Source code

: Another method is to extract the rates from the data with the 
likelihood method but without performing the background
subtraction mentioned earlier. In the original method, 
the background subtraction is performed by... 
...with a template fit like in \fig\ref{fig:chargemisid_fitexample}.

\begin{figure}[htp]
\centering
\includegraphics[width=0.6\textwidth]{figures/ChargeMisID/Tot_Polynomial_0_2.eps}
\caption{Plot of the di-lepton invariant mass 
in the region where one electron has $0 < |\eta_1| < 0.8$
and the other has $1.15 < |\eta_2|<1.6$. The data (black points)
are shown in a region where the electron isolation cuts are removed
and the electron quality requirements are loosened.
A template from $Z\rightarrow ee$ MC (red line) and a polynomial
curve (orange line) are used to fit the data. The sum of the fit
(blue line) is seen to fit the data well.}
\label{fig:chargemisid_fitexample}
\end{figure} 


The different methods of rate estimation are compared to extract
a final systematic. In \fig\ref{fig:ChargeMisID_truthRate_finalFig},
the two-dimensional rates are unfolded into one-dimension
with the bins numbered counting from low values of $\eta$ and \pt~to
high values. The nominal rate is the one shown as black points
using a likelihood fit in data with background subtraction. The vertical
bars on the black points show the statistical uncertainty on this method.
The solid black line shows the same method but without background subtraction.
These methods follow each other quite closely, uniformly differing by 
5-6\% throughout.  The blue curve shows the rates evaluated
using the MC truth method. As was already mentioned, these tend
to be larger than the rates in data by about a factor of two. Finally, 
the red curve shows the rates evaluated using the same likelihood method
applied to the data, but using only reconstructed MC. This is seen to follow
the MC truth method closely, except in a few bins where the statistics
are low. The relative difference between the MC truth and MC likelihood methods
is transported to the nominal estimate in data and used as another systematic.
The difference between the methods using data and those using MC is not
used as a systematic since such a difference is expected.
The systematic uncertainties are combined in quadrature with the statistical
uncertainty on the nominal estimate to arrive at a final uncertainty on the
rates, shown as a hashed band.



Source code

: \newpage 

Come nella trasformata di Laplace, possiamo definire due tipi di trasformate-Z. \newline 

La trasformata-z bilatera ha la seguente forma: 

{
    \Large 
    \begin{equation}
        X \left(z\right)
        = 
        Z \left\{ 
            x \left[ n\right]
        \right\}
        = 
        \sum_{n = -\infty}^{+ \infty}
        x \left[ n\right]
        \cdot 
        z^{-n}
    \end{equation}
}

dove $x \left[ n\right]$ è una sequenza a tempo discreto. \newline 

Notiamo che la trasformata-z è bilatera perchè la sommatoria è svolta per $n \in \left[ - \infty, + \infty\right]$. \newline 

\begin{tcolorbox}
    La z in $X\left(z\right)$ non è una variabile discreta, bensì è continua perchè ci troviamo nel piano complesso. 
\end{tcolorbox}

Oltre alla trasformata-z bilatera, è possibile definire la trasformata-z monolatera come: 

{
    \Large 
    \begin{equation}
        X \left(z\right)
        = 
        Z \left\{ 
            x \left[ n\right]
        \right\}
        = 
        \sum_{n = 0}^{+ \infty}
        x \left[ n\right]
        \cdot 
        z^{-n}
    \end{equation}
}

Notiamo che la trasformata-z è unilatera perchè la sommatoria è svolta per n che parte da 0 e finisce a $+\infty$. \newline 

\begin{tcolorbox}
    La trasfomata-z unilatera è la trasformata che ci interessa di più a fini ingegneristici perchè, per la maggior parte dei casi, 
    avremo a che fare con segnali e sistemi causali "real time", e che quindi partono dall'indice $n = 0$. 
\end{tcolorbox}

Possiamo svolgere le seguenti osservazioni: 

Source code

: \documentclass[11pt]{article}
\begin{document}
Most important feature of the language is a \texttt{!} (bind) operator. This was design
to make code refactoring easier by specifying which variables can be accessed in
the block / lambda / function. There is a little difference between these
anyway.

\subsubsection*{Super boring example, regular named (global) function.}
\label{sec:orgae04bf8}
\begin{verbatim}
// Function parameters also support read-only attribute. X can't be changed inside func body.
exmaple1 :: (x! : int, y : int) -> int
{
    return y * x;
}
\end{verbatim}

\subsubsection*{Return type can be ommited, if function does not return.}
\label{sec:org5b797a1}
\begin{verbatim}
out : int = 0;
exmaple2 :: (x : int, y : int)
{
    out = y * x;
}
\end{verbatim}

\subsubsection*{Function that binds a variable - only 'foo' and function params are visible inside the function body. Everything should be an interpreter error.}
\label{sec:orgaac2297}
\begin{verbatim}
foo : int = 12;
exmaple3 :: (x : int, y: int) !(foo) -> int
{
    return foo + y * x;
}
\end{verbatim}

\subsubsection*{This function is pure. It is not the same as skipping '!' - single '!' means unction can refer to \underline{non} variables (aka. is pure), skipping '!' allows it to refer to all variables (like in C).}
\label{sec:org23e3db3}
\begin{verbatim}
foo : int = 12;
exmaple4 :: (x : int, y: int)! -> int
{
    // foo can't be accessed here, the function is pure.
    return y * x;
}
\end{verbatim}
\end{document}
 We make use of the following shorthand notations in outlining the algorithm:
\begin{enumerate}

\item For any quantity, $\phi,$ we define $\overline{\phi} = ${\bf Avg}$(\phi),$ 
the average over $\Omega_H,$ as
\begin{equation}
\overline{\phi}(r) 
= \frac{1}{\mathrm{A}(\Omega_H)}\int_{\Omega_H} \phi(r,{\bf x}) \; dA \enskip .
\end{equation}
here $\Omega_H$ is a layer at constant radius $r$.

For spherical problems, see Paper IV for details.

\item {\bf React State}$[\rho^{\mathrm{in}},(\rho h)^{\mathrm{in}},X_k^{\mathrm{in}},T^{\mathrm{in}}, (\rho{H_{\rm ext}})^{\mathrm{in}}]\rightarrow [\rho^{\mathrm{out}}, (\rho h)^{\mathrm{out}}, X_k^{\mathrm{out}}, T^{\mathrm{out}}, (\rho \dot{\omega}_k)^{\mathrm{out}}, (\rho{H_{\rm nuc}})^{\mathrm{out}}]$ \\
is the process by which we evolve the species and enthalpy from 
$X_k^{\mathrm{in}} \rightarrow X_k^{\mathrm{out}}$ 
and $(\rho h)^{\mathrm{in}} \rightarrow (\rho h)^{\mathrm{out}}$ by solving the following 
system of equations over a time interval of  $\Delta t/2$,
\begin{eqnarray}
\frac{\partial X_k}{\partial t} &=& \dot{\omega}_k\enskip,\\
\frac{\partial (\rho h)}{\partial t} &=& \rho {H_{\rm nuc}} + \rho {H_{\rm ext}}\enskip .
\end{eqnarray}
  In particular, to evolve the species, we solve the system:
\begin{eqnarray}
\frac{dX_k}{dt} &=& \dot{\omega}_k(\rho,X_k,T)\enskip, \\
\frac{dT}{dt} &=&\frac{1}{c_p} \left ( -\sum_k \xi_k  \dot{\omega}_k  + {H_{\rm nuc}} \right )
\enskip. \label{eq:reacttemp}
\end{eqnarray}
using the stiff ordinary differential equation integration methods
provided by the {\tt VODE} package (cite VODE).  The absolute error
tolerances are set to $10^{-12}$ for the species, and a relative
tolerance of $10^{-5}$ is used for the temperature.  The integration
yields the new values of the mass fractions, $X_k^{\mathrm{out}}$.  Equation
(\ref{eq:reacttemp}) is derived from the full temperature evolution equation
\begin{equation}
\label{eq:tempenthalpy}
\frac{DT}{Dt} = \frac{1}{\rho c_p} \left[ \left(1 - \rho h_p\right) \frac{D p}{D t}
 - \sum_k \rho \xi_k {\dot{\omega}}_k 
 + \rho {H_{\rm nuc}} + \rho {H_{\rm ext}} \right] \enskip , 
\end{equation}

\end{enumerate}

==

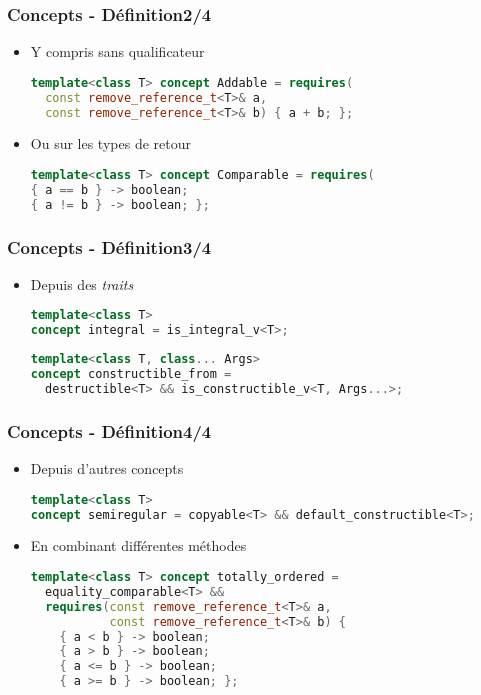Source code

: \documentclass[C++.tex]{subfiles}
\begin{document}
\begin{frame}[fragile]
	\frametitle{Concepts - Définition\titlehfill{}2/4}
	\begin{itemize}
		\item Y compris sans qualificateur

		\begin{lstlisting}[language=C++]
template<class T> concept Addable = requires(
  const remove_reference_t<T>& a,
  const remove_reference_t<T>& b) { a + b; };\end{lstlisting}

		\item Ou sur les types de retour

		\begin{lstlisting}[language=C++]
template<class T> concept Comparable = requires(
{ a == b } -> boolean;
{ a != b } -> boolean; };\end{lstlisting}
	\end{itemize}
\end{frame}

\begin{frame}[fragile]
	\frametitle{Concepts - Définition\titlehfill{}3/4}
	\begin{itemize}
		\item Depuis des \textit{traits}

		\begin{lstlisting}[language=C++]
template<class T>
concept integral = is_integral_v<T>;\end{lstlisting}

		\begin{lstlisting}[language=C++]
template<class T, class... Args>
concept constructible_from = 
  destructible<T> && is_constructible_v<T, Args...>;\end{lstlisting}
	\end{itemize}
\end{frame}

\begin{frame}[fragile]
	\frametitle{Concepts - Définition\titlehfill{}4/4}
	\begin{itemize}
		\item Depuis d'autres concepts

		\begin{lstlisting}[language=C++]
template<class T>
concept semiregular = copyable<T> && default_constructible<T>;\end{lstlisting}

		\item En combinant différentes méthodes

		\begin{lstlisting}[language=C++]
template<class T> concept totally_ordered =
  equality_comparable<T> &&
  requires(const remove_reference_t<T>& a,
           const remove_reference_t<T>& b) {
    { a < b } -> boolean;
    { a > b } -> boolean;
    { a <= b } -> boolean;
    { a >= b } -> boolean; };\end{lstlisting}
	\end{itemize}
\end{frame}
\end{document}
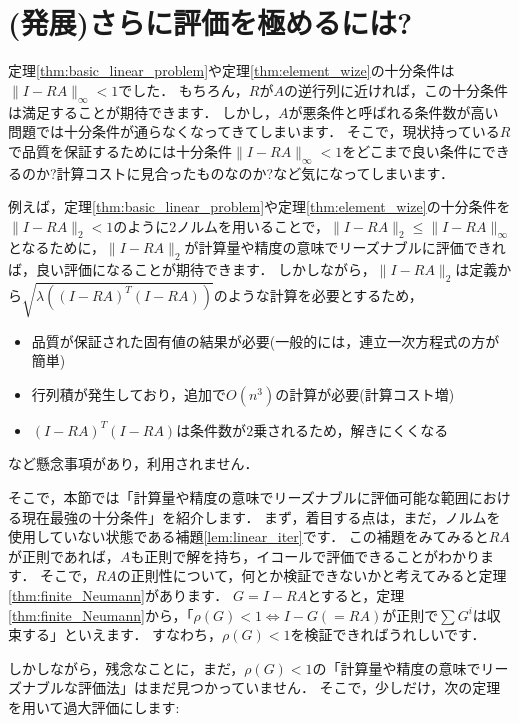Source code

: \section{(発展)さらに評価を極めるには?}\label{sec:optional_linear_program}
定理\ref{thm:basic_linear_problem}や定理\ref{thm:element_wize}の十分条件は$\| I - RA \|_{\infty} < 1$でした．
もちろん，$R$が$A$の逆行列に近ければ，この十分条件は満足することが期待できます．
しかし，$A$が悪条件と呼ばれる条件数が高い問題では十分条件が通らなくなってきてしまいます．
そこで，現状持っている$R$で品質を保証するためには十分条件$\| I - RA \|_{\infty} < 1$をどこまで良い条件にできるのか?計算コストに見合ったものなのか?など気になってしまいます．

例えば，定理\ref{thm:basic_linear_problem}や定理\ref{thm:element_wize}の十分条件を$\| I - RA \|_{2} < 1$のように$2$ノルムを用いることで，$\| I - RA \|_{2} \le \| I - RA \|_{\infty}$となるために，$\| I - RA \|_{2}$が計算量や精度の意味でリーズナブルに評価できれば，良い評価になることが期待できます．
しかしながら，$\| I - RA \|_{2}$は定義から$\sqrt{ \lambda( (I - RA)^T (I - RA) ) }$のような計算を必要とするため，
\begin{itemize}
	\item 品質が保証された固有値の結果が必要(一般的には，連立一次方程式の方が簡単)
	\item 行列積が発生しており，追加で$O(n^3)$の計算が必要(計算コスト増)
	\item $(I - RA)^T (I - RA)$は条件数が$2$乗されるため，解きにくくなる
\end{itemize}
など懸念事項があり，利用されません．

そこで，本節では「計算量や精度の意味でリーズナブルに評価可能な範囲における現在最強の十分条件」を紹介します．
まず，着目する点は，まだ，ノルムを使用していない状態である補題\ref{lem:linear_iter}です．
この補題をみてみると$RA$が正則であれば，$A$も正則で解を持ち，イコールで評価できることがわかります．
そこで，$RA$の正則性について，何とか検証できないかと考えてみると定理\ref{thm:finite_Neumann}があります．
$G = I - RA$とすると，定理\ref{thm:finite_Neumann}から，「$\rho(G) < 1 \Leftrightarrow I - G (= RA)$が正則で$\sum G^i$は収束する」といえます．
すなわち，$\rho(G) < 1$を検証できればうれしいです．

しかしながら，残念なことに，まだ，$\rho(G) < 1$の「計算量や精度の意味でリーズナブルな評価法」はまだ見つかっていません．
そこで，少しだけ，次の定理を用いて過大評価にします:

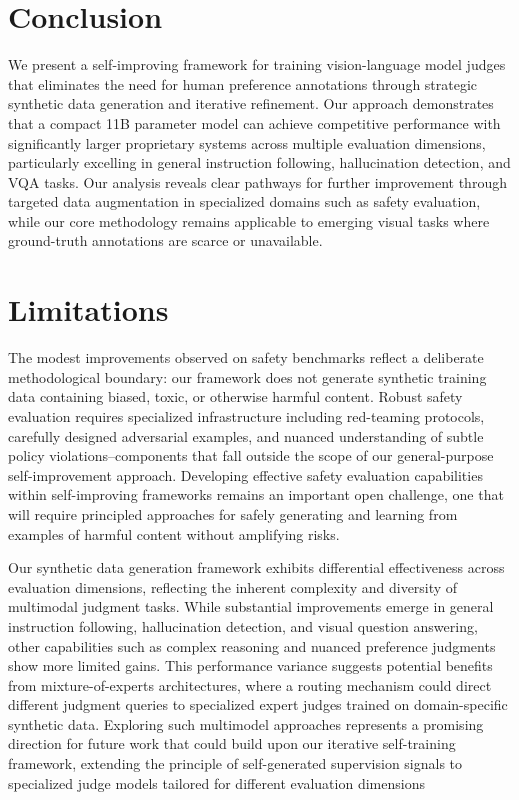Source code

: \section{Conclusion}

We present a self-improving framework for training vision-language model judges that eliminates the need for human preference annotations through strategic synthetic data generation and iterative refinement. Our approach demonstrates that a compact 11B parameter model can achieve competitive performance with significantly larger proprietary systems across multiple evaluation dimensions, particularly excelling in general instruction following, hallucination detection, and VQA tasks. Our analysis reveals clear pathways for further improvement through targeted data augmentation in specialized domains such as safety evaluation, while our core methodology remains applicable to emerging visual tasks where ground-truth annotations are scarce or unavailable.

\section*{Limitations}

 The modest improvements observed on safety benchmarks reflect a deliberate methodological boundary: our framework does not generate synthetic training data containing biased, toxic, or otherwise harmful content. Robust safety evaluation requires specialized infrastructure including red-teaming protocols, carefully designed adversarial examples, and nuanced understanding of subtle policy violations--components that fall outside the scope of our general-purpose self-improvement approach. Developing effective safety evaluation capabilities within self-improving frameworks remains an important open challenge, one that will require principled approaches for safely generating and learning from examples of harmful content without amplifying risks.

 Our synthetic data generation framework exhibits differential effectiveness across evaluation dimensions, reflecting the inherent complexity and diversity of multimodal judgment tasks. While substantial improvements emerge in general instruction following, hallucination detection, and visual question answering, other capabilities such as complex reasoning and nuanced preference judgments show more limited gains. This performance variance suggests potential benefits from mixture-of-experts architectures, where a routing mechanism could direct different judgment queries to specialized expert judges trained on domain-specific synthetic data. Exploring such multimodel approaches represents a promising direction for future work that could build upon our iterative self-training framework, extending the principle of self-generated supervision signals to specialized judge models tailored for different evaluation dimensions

---

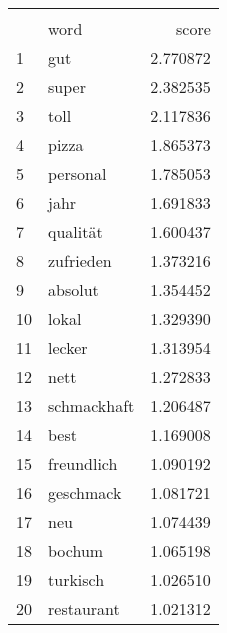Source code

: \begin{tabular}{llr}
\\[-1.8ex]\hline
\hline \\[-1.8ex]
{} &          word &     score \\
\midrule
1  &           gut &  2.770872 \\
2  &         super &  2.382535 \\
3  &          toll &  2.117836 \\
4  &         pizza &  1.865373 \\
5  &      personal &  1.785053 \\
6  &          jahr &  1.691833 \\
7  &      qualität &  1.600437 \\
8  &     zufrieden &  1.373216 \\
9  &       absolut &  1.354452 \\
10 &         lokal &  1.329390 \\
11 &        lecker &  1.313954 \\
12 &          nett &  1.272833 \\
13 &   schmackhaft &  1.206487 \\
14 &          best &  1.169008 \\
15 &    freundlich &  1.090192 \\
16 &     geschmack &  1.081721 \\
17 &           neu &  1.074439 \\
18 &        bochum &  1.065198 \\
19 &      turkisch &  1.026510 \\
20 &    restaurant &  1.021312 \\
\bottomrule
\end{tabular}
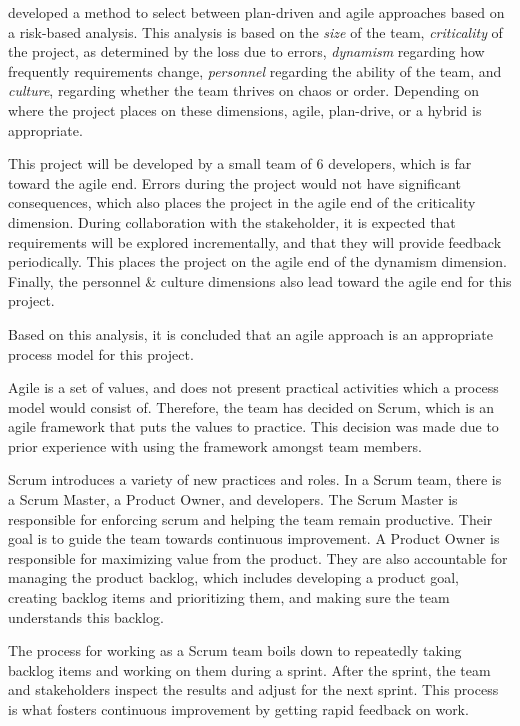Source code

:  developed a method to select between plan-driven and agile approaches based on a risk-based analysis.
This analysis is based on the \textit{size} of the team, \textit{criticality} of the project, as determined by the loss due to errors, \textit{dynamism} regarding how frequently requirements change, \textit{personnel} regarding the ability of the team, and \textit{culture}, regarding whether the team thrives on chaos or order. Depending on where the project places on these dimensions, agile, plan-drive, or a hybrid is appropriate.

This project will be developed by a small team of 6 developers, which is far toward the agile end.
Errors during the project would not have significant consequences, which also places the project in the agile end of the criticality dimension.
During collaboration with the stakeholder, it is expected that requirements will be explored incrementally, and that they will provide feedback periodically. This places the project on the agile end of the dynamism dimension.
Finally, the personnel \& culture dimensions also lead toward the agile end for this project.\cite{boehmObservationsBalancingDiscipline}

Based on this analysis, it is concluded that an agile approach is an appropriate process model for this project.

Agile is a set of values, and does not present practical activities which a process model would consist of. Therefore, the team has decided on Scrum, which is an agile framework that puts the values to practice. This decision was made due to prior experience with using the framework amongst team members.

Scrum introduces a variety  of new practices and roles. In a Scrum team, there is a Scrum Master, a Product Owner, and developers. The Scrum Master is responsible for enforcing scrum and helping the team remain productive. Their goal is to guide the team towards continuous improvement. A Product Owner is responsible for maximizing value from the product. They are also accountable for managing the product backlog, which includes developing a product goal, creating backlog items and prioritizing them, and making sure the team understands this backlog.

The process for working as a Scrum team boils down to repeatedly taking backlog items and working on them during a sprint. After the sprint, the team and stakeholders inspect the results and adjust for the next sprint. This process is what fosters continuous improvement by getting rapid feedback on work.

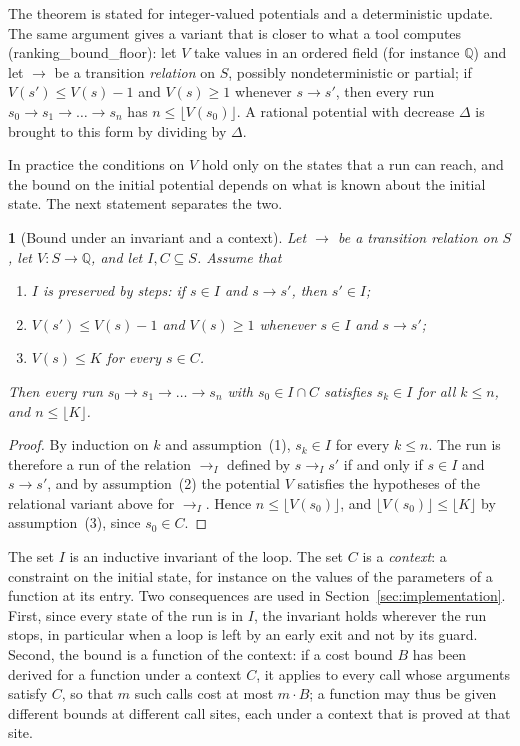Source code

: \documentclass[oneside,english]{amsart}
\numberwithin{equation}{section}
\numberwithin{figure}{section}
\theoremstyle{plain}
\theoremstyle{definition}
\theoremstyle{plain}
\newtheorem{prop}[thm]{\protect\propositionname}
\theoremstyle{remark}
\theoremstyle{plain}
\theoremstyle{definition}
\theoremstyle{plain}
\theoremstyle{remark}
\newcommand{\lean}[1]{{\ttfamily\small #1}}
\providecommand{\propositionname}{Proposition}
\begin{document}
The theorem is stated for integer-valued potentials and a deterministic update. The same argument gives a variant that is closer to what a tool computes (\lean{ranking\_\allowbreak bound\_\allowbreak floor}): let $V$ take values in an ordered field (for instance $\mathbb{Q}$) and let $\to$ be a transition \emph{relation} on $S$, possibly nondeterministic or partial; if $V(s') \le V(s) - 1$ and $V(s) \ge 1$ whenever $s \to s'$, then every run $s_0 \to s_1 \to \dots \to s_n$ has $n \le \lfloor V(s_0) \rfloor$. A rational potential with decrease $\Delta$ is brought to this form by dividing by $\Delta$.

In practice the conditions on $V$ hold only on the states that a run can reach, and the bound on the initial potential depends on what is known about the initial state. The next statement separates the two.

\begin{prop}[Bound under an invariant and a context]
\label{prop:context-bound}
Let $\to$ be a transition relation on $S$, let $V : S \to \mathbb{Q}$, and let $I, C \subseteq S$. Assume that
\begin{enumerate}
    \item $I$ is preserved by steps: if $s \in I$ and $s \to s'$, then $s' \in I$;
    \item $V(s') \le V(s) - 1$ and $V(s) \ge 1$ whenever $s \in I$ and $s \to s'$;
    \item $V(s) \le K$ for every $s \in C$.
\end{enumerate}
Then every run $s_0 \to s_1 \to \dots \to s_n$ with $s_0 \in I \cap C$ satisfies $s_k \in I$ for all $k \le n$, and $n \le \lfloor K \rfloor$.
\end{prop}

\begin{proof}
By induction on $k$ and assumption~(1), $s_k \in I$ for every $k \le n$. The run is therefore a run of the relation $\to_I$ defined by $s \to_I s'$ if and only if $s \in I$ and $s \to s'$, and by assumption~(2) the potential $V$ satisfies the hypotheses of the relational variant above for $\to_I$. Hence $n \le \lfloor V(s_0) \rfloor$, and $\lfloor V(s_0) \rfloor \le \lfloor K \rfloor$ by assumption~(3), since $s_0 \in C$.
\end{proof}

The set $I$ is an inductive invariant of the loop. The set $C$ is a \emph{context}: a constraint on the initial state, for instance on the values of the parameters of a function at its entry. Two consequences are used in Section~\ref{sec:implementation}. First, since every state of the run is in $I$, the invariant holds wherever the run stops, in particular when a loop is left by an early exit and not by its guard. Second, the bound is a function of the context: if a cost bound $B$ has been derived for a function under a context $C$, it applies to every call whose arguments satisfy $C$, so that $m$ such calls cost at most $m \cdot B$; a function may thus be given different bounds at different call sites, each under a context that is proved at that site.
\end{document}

**What you have to do**
Every line where "body" appears must be returned from the listing above.

**Result**
// Function parameters also support read-only attribute. X can't be changed inside func body.
\subsubsection*{Function that binds a variable - only 'foo' and function params are visible inside the function body. Everything should be an interpreter error.}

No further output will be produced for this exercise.